Robert: Kasey was already there in my life so it made perfect sense. I feel for kids in foster care and was always drawn to it. Additionally, I have always worked in nonprofits and come from a working class background. There was no money for a private adoption.

Corinne: What was the experience like?

Robert: Cumbersome, slow, anxiety-producing, at times scary even -- though I had the benefit of being an “insider.”

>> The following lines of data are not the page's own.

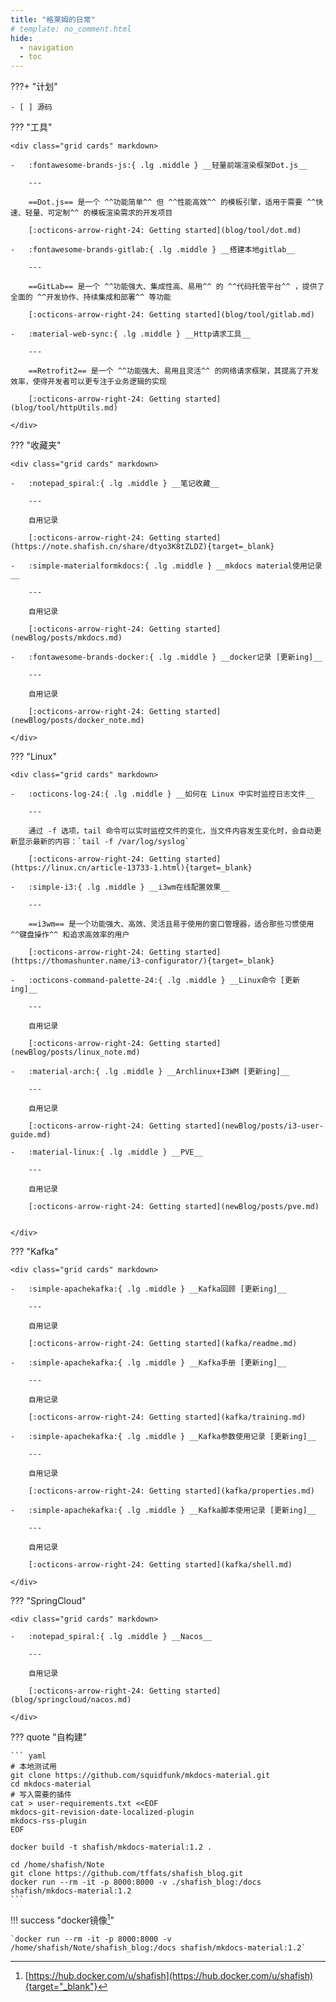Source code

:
 ```yaml
---
title: "格莱姆的日常"
# template: no_comment.html
hide:
  - navigation
  - toc
---
```


???+ "计划"

    - [ ] 源码

??? "工具"

    <div class="grid cards" markdown>

    -   :fontawesome-brands-js:{ .lg .middle } __轻量前端渲染框架Dot.js__

        ---

        ==Dot.js== 是一个 ^^功能简单^^ 但 ^^性能高效^^ 的模板引擎，适用于需要 ^^快速、轻量、可定制^^ 的模板渲染需求的开发项目

        [:octicons-arrow-right-24: Getting started](blog/tool/dot.md)

    -   :fontawesome-brands-gitlab:{ .lg .middle } __搭建本地gitlab__

        ---

        ==GitLab== 是一个 ^^功能强大、集成性高、易用^^ 的 ^^代码托管平台^^ ，提供了全面的 ^^开发协作、持续集成和部署^^ 等功能

        [:octicons-arrow-right-24: Getting started](blog/tool/gitlab.md)

    -   :material-web-sync:{ .lg .middle } __Http请求工具__

        ---

        ==Retrofit2== 是一个 ^^功能强大、易用且灵活^^ 的网络请求框架，其提高了开发效率，使得开发者可以更专注于业务逻辑的实现

        [:octicons-arrow-right-24: Getting started](blog/tool/httpUtils.md)

    </div>

??? "收藏夹"

    <div class="grid cards" markdown>

    -   :notepad_spiral:{ .lg .middle } __笔记收藏__

        ---

        自用记录

        [:octicons-arrow-right-24: Getting started](https://note.shafish.cn/share/dtyo3K8tZLDZ){target=_blank}

    -   :simple-materialformkdocs:{ .lg .middle } __mkdocs material使用记录__

        ---

        自用记录

        [:octicons-arrow-right-24: Getting started](newBlog/posts/mkdocs.md)

    -   :fontawesome-brands-docker:{ .lg .middle } __docker记录 [更新ing]__

        ---

        自用记录

        [:octicons-arrow-right-24: Getting started](newBlog/posts/docker_note.md)

    </div>

??? "Linux"

    <div class="grid cards" markdown>

    -   :octicons-log-24:{ .lg .middle } __如何在 Linux 中实时监控日志文件__

        ---

        通过 -f 选项，tail 命令可以实时监控文件的变化，当文件内容发生变化时，会自动更新显示最新的内容：`tail -f /var/log/syslog`

        [:octicons-arrow-right-24: Getting started](https://linux.cn/article-13733-1.html){target=_blank}

    -   :simple-i3:{ .lg .middle } __i3wm在线配置效果__

        ---

        ==i3wm== 是一个功能强大、高效、灵活且易于使用的窗口管理器，适合那些习惯使用 ^^键盘操作^^ 和追求高效率的用户

        [:octicons-arrow-right-24: Getting started](https://thomashunter.name/i3-configurator/){target=_blank}

    -   :octicons-command-palette-24:{ .lg .middle } __Linux命令 [更新ing]__

        ---

        自用记录

        [:octicons-arrow-right-24: Getting started](newBlog/posts/linux_note.md)

    -   :material-arch:{ .lg .middle } __Archlinux+I3WM [更新ing]__

        ---

        自用记录

        [:octicons-arrow-right-24: Getting started](newBlog/posts/i3-user-guide.md)

    -   :material-linux:{ .lg .middle } __PVE__

        ---

        自用记录

        [:octicons-arrow-right-24: Getting started](newBlog/posts/pve.md)


    </div>


??? "Kafka"

    <div class="grid cards" markdown>

    -   :simple-apachekafka:{ .lg .middle } __Kafka回顾 [更新ing]__

        ---

        自用记录

        [:octicons-arrow-right-24: Getting started](kafka/readme.md)

    -   :simple-apachekafka:{ .lg .middle } __Kafka手册 [更新ing]__

        ---

        自用记录

        [:octicons-arrow-right-24: Getting started](kafka/training.md)

    -   :simple-apachekafka:{ .lg .middle } __Kafka参数使用记录 [更新ing]__

        ---

        自用记录

        [:octicons-arrow-right-24: Getting started](kafka/properties.md)

    -   :simple-apachekafka:{ .lg .middle } __Kafka脚本使用记录 [更新ing]__

        ---

        自用记录

        [:octicons-arrow-right-24: Getting started](kafka/shell.md)

    </div>

??? "SpringCloud"

    <div class="grid cards" markdown>

    -   :notepad_spiral:{ .lg .middle } __Nacos__

        ---

        自用记录

        [:octicons-arrow-right-24: Getting started](blog/springcloud/nacos.md)

    </div>

??? quote "自构建"

    ``` yaml
    # 本地测试用
    git clone https://github.com/squidfunk/mkdocs-material.git
    cd mkdocs-material
    # 写入需要的插件
    cat > user-requirements.txt <<EOF
    mkdocs-git-revision-date-localized-plugin
    mkdocs-rss-plugin
    EOF

    docker build -t shafish/mkdocs-material:1.2 .

    cd /home/shafish/Note
    git clone https://github.com/tffats/shafish_blog.git
    docker run --rm -it -p 8000:8000 -v ./shafish_blog:/docs shafish/mkdocs-material:1.2
    ```

!!! success "docker镜像[^1]"

    `docker run --rm -it -p 8000:8000 -v /home/shafish/Note/shafish_blog:/docs shafish/mkdocs-material:1.2`

[^1]: [https://hub.docker.com/u/shafish](https://hub.docker.com/u/shafish){target="_blank"}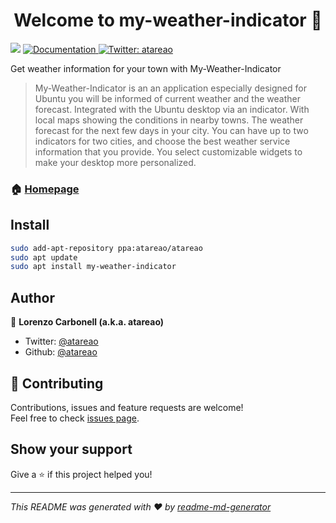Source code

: <h1 align="center">Welcome to my-weather-indicator 👋</h1>
<p>
  <img src="https://img.shields.io/badge/version-0.9.1-blue.svg?cacheSeconds=2592000" />
  <a href="https://www.atareao.es/aplicacion/my-weather-indicator-para-ubuntu/">
    <img alt="Documentation" src="https://img.shields.io/badge/documentation-yes-brightgreen.svg" target="_blank" />
  </a>
  <a href="https://twitter.com/atareao">
    <img alt="Twitter: atareao" src="https://img.shields.io/twitter/follow/atareao.svg?style=social" target="_blank" />
  </a>
</p>

Get weather information for your town with My-Weather-Indicator

> My-Weather-Indicator is an an application especially designed for Ubuntu you will be informed of current weather and the weather forecast. Integrated with the Ubuntu desktop via an indicator. With local maps showing the conditions in nearby towns. The weather forecast for the next few days in your city. You can have up to two indicators for two cities, and choose the best weather service information that you provide. You select customizable widgets to make your desktop more personalized.


### 🏠 [Homepage](https://www.atareao.es/aplicacion/my-weather-indicator-para-ubuntu/)

## Install

```sh
sudo add-apt-repository ppa:atareao/atareao 
sudo apt update
sudo apt install my-weather-indicator
```

## Author

👤 **Lorenzo Carbonell (a.k.a. atareao)**

* Twitter: [@atareao](https://twitter.com/atareao)
* Github: [@atareao](https://github.com/atareao)

## 🤝 Contributing

Contributions, issues and feature requests are welcome!<br />Feel free to check [issues page](https://github.com/atareao/my-weather-indicator/issues/).

## Show your support

Give a ⭐️ if this project helped you!

***
_This README was generated with ❤️ by [readme-md-generator](https://github.com/kefranabg/readme-md-generator)_
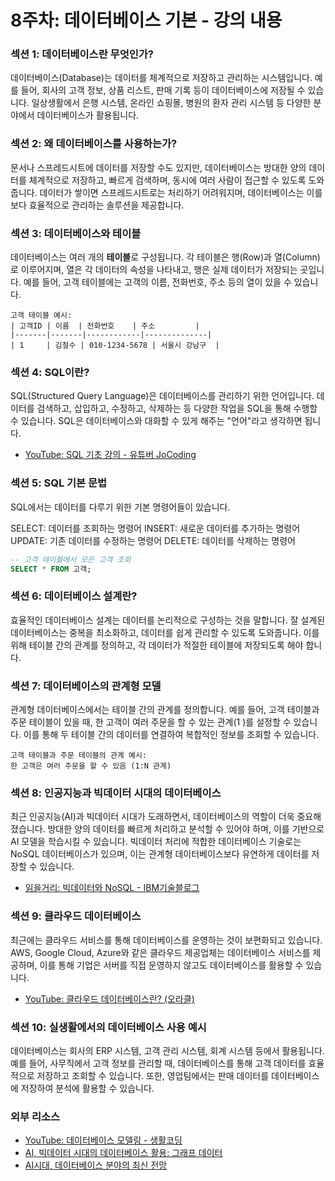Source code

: # 8주차: 데이터베이스 기본 - 강의 내용

### 섹션 1: 데이터베이스란 무엇인가?
데이터베이스(Database)는 데이터를 체계적으로 저장하고 관리하는 시스템입니다. 예를 들어, 회사의 고객 정보, 상품 리스트, 판매 기록 등이 데이터베이스에 저장될 수 있습니다. 일상생활에서 은행 시스템, 온라인 쇼핑몰, 병원의 환자 관리 시스템 등 다양한 분야에서 데이터베이스가 활용됩니다.

### 섹션 2: 왜 데이터베이스를 사용하는가?
문서나 스프레드시트에 데이터를 저장할 수도 있지만, 데이터베이스는 방대한 양의 데이터를 체계적으로 저장하고, 빠르게 검색하며, 동시에 여러 사람이 접근할 수 있도록 도와줍니다. 데이터가 쌓이면 스프레드시트로는 처리하기 어려워지며, 데이터베이스는 이를 보다 효율적으로 관리하는 솔루션을 제공합니다.

### 섹션 3: 데이터베이스와 테이블
데이터베이스는 여러 개의 **테이블**로 구성됩니다. 각 테이블은 행(Row)과 열(Column)로 이루어지며, 열은 각 데이터의 속성을 나타내고, 행은 실제 데이터가 저장되는 곳입니다. 예를 들어, 고객 테이블에는 고객의 이름, 전화번호, 주소 등의 열이 있을 수 있습니다.
```plaintext
고객 테이블 예시:
| 고객ID | 이름  | 전화번호    | 주소         |
|-------|-------|------------|--------------|
| 1     | 김철수 | 010-1234-5678 | 서울시 강남구  |
```

### 섹션 4: SQL이란?
SQL(Structured Query Language)은 데이터베이스를 관리하기 위한 언어입니다. 데이터를 검색하고, 삽입하고, 수정하고, 삭제하는 등 다양한 작업을 SQL을 통해 수행할 수 있습니다. SQL은 데이터베이스와 대화할 수 있게 해주는 "언어"라고 생각하면 됩니다.

- [YouTube: SQL 기초 강의 - 유튜버 JoCoding](https://youtu.be/IAMdPn3YCG4?si=1uy8KSFdjHQJ6dKS)

### 섹션 5: SQL 기본 문법
SQL에서는 데이터를 다루기 위한 기본 명령어들이 있습니다.

SELECT: 데이터를 조회하는 명령어
INSERT: 새로운 데이터를 추가하는 명령어
UPDATE: 기존 데이터를 수정하는 명령어
DELETE: 데이터를 삭제하는 명령어
```sql
-- 고객 테이블에서 모든 고객 조회
SELECT * FROM 고객;
```

### 섹션 6: 데이터베이스 설계란?
효율적인 데이터베이스 설계는 데이터를 논리적으로 구성하는 것을 말합니다. 잘 설계된 데이터베이스는 중복을 최소화하고, 데이터를 쉽게 관리할 수 있도록 도와줍니다. 이를 위해 테이블 간의 관계를 정의하고, 각 데이터가 적절한 테이블에 저장되도록 해야 합니다.

### 섹션 7: 데이터베이스의 관계형 모델
관계형 데이터베이스에서는 테이블 간의 관계를 정의합니다. 예를 들어, 고객 테이블과 주문 테이블이 있을 때, 한 고객이 여러 주문을 할 수 있는 관계(1
)를 설정할 수 있습니다. 이를 통해 두 테이블 간의 데이터를 연결하여 복합적인 정보를 조회할 수 있습니다.

```plaintext
고객 테이블과 주문 테이블의 관계 예시:
한 고객은 여러 주문을 할 수 있음 (1:N 관계)
```

### 섹션 8: 인공지능과 빅데이터 시대의 데이터베이스
최근 인공지능(AI)과 빅데이터 시대가 도래하면서, 데이터베이스의 역할이 더욱 중요해졌습니다. 방대한 양의 데이터를 빠르게 처리하고 분석할 수 있어야 하며, 이를 기반으로 AI 모델을 학습시킬 수 있습니다. 빅데이터 처리에 적합한 데이터베이스 기술로는 NoSQL 데이터베이스가 있으며, 이는 관계형 데이터베이스보다 유연하게 데이터를 저장할 수 있습니다.

- [읽을거리: 빅데이터와 NoSQL - IBM기술블로그](https://www.ibm.com/kr-ko/topics/nosql-databases)
  
### 섹션 9: 클라우드 데이터베이스
최근에는 클라우드 서비스를 통해 데이터베이스를 운영하는 것이 보편화되고 있습니다. AWS, Google Cloud, Azure와 같은 클라우드 제공업체는 데이터베이스 서비스를 제공하며, 이를 통해 기업은 서버를 직접 운영하지 않고도 데이터베이스를 활용할 수 있습니다.

- [YouTube: 클라우드 데이터베이스란? (오라클)](https://www.oracle.com/kr/database/what-is-a-cloud-database/)

### 섹션 10: 실생활에서의 데이터베이스 사용 예시
데이터베이스는 회사의 ERP 시스템, 고객 관리 시스템, 회계 시스템 등에서 활용됩니다. 예를 들어, 사무직에서 고객 정보를 관리할 때, 데이터베이스를 통해 고객 데이터를 효율적으로 저장하고 조회할 수 있습니다. 또한, 영업팀에서는 판매 데이터를 데이터베이스에 저장하여 분석에 활용할 수 있습니다.

### 외부 리소스
- [YouTube: 데이터베이스 모델링 - 생활코딩](https://youtu.be/1d38YZKCM88?si=22ngGA3GYK0UJu_f)
- [AI, 빅데이터 시대의 데이터베이스 활용: 그래프 데이터](https://www.samsungsds.com/kr/insights/1232756_4627.html)
- [AI시대, 데이터베이스 분야의 최신 전망](https://brunch.co.kr/@abrahamsong/118)
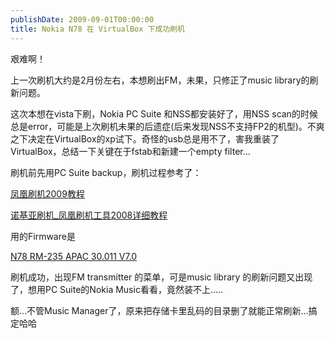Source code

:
 ```yaml
---
publishDate: 2009-09-01T00:00:00
title: Nokia N78 在 VirtualBox 下成功刷机
---
```


艰难啊！

上一次刷机大约是2月份左右，本想刷出FM，未果，只修正了music
library的刷新问题。

这次本想在vista下刷，Nokia PC Suite 和NSS都安装好了，用NSS
scan的时候总是error，可能是上次刷机未果的后遗症(后来发现NSS不支持FP2的机型)。不爽之下决定在VirtualBox的xp试下。奇怪的usb总是用不了，害我重装了VirtualBox，总结一下关键在于fstab和新建一个empty
filter…

刷机前先用PC Suite backup，刷机过程参考了：

[凤凰刷机2009教程](http://www.dos60.com/thread-377-1-1.html)

[诺基亚刷机\_凤凰刷机工具2008详细教程](http://www.shuaji.net/sjjc/nokia/2009/121/091829G78AFE5G5K40GI_2.shtml)

用的Firmware是

[N78 RM-235 APAC 30.011 V7.0](http://www.dos60.com/thread-97-1-2.html)

刷机成功，出现FM transmitter 的菜单，可是music library
的刷新问题又出现了，想用PC Suite的Nokia Music看看，竟然装不上…..

额…不管Music
Manager了，原来把存储卡里乱码的目录删了就能正常刷新…搞定哈哈

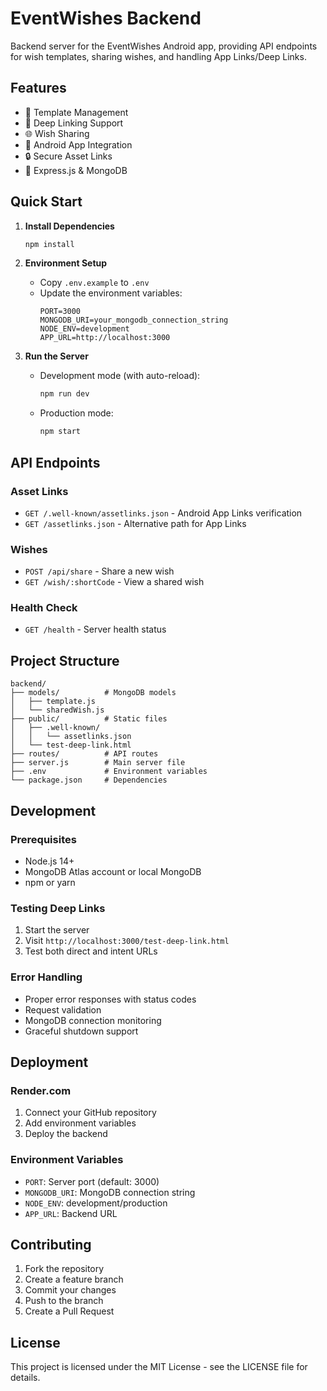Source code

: # EventWishes Backend

Backend server for the EventWishes Android app, providing API endpoints for wish templates, sharing wishes, and handling App Links/Deep Links.

## Features

- 🎯 Template Management
- 🔗 Deep Linking Support
- 🌐 Wish Sharing
- 📱 Android App Integration
- 🔒 Secure Asset Links
- 🚀 Express.js & MongoDB

## Quick Start

1. **Install Dependencies**
   ```bash
   npm install
   ```

2. **Environment Setup**
   - Copy `.env.example` to `.env`
   - Update the environment variables:
     ```
     PORT=3000
     MONGODB_URI=your_mongodb_connection_string
     NODE_ENV=development
     APP_URL=http://localhost:3000
     ```

3. **Run the Server**
   - Development mode (with auto-reload):
     ```bash
     npm run dev
     ```
   - Production mode:
     ```bash
     npm start
     ```

## API Endpoints

### Asset Links
- `GET /.well-known/assetlinks.json` - Android App Links verification
- `GET /assetlinks.json` - Alternative path for App Links

### Wishes
- `POST /api/share` - Share a new wish
- `GET /wish/:shortCode` - View a shared wish

### Health Check
- `GET /health` - Server health status

## Project Structure

```
backend/
├── models/          # MongoDB models
│   ├── template.js
│   └── sharedWish.js
├── public/          # Static files
│   ├── .well-known/
│   │   └── assetlinks.json
│   └── test-deep-link.html
├── routes/          # API routes
├── server.js        # Main server file
├── .env             # Environment variables
└── package.json     # Dependencies
```

## Development

### Prerequisites
- Node.js 14+
- MongoDB Atlas account or local MongoDB
- npm or yarn

### Testing Deep Links
1. Start the server
2. Visit `http://localhost:3000/test-deep-link.html`
3. Test both direct and intent URLs

### Error Handling
- Proper error responses with status codes
- Request validation
- MongoDB connection monitoring
- Graceful shutdown support

## Deployment

### Render.com
1. Connect your GitHub repository
2. Add environment variables
3. Deploy the backend

### Environment Variables
- `PORT`: Server port (default: 3000)
- `MONGODB_URI`: MongoDB connection string
- `NODE_ENV`: development/production
- `APP_URL`: Backend URL

## Contributing

1. Fork the repository
2. Create a feature branch
3. Commit your changes
4. Push to the branch
5. Create a Pull Request

## License

This project is licensed under the MIT License - see the LICENSE file for details.
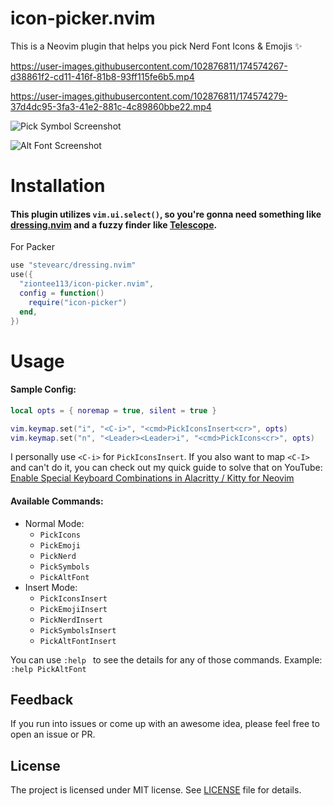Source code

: # icon-picker.nvim

This is a Neovim plugin that helps you pick Nerd Font Icons &amp; Emojis ✨

https://user-images.githubusercontent.com/102876811/174574267-d38861f2-cd11-416f-81b8-93ff115fe6b5.mp4

https://user-images.githubusercontent.com/102876811/174574279-37d4dc95-3fa3-41e2-881c-4c89860bbe22.mp4

![Pick Symbol Screenshot](https://user-images.githubusercontent.com/102876811/174749829-de1f8ab6-bd5a-4c5e-87db-78c3b5c96d49.png)

![Alt Font Screenshot](https://user-images.githubusercontent.com/102876811/174749842-4802bd94-d517-4e53-942a-53351646f5cc.png)

# Installation

#### This plugin utilizes `vim.ui.select()`, so you're gonna need something like [dressing.nvim](https://github.com/stevearc/dressing.nvim) and a fuzzy finder like [Telescope](nvim-telescope/telescope.nvim).

For Packer

```lua
use "stevearc/dressing.nvim"
use({
  "ziontee113/icon-picker.nvim",
  config = function()
    require("icon-picker")
  end,
})
```

# Usage

#### Sample Config:

```lua
local opts = { noremap = true, silent = true }

vim.keymap.set("i", "<C-i>", "<cmd>PickIconsInsert<cr>", opts)
vim.keymap.set("n", "<Leader><Leader>i", "<cmd>PickIcons<cr>", opts)
```

I personally use `<C-i>` for `PickIconsInsert`. If you also want to map `<C-I>` and can't do it, you can check out my quick guide to solve that on YouTube: [Enable Special Keyboard Combinations in Alacritty / Kitty for Neovim](https://www.youtube.com/watch?v=lHBD6pdJ-Ng)

#### Available Commands:

- Normal Mode:
  - `PickIcons`
  - `PickEmoji`
  - `PickNerd`
  - `PickSymbols`
  - `PickAltFont`
- Insert Mode:
  - `PickIconsInsert`
  - `PickEmojiInsert`
  - `PickNerdInsert`
  - `PickSymbolsInsert`
  - `PickAltFontInsert`

You can use `:help ` to see the details for any of those commands.
Example: `:help PickAltFont`

## Feedback

If you run into issues or come up with an awesome idea, please feel free to open an issue or PR.

## License

The project is licensed under MIT license. See [LICENSE](./LICENSE) file for details.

Corinne: Do the kids have difficulty explaining the divorce and having two dads who don’t live together?

Robert: I think part of Sharla’s age is that things aren’t a big deal. She’s never had a problem telling people that she has two dads and two moms. She likes to complicate the issue. She has her birth mother. And she has Mommy Shelly who was her foster mom. She tells people she has two dads -- my ex is “Dad” and I’m “Pop.” So she has four parents! And at this point in her life that’s cool because she wins; she has more. I think there will be a time when it’s going to be less cool that she has so many. But at this point she likes having two rooms at two different houses that she gets to decorate. She has asked if we would ever live together again. So I think there is a part of her that would prefer that we were still under the same roof.

With Kasey’s peer group in college, having two dads is not a big deal. When he was a teenager it was tough. It’s hard to be in middle school and have two gay dads because it makes you gay to your peers. I did a fair amount of educating Kasey’s schools about our family and my expectations of how they would support him if and when his peers did not. I don’t remember it ever being an issue in high school.

Corinne: Was he teased or bullied?

Robert: Absolutely, yeah. At one point his guidance counselor told him that if he didn’t want people to say anything to him he shouldn’t have told everybody that he had two dads, so I had to go to the school several times. This was right around the time that there was this rash of suicides by people who were perceived as being gay. There were so many of them in the media, and I went into the school and I was just very clear with the assistant principle and the guidance counselor: “Look my kid’s not going to be that kid on the news just because you’re not prepared and you don’t know how to do your job. This is never okay. We have an anti-bullying law in Florida that includes sexual orientation or perceived sexual orientation. You can’t let this slide.”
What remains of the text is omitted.